Hybrid Manganese(II) Bromide Arrays for Broadband Light Detection from Ultraviolet to Blue

Abstract Efficient detection of high‐energy photons in the ultraviolet (UV) and blue wavebands is critical for applications such as environmental monitoring and biomedical diagnostics. As photoelectric conversion materials, conventional wide‐bandgap inorganic semiconductors or conjugated organic semiconductors face trade‐offs among costly fabrication, restricted flexibility, limited performance, and poor stability. Here, pixelated hybrid manganese(II) bromide crystalline‐glass (CG) arrays are introduced as the light converters that give rise to indirect‐type UV–blue detection once integrated with mature thin‐film transistor sensors.
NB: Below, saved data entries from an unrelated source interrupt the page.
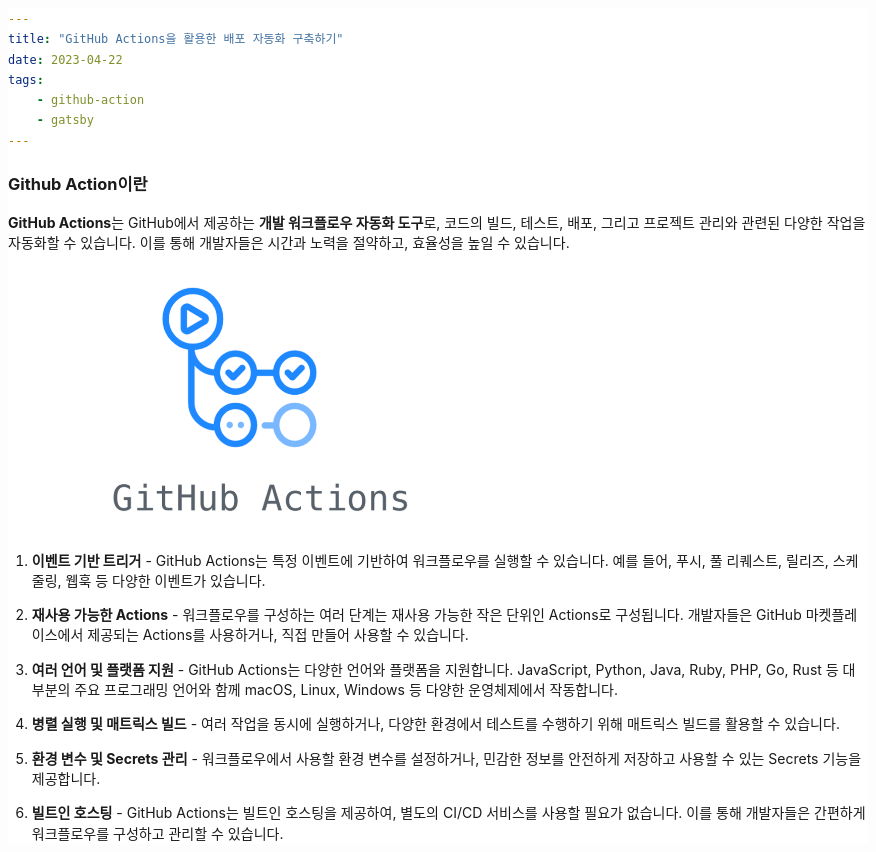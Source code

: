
 ```yaml
---
title: "GitHub Actions을 활용한 배포 자동화 구축하기"
date: 2023-04-22
tags: 
    - github-action
    - gatsby
--- 
```


### Github Action이란

**GitHub Actions**는 GitHub에서 제공하는 **개발 워크플로우 자동화 도구**로, 코드의 빌드, 테스트, 배포, 그리고 프로젝트 관리와 관련된 다양한 작업을 자동화할 수 있습니다. 이를 통해 개발자들은 시간과 노력을 절약하고, 효율성을 높일 수 있습니다.

<img src='./github-action-logo.png' width="60%"/>

1. **이벤트 기반 트리거** - GitHub Actions는 특정 이벤트에 기반하여 워크플로우를 실행할 수 있습니다. 예를 들어, 푸시, 풀 리퀘스트, 릴리즈, 스케줄링, 웹훅 등 다양한 이벤트가 있습니다.

2. **재사용 가능한 Actions** - 워크플로우를 구성하는 여러 단계는 재사용 가능한 작은 단위인 Actions로 구성됩니다. 개발자들은 GitHub 마켓플레이스에서 제공되는 Actions를 사용하거나, 직접 만들어 사용할 수 있습니다.

3. **여러 언어 및 플랫폼 지원** - GitHub Actions는 다양한 언어와 플랫폼을 지원합니다. JavaScript, Python, Java, Ruby, PHP, Go, Rust 등 대부분의 주요 프로그래밍 언어와 함께 macOS, Linux, Windows 등 다양한 운영체제에서 작동합니다.

4. **병렬 실행 및 매트릭스 빌드** - 여러 작업을 동시에 실행하거나, 다양한 환경에서 테스트를 수행하기 위해 매트릭스 빌드를 활용할 수 있습니다.

5. **환경 변수 및 Secrets 관리** - 워크플로우에서 사용할 환경 변수를 설정하거나, 민감한 정보를 안전하게 저장하고 사용할 수 있는 Secrets 기능을 제공합니다.

6. **빌트인 호스팅** - GitHub Actions는 빌트인 호스팅을 제공하여, 별도의 CI/CD 서비스를 사용할 필요가 없습니다. 이를 통해 개발자들은 간편하게 워크플로우를 구성하고 관리할 수 있습니다.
The CG is composed of crystalline (TPP) 2 MnBr 4 and glassy (BTPP) 2 MnBr 4 (termed as TPP/BTPP CG), in which the former ensures a high photoluminescence quantum yield (PLQY) and the latter contributes to a low melting temperature. As a result, the TPP/BTPP CG combines the merits of high emission efficiency (>50% PLQY across 200–500 nm) and low processing temperature (as low as 195 °C). Patterned into pixelated arrays, the TPP/BTPP CG as the light converter provides strong optical confinement, minimal crosstalk, efficient light extraction, and wide‐angle responsivity, enabling real‐time UV–blue light monitoring. Overall, the work introduces a method for the design of eutectic metal halide hybrids with pixelated architectures for high‐performance UV–blue photodetection and imaging.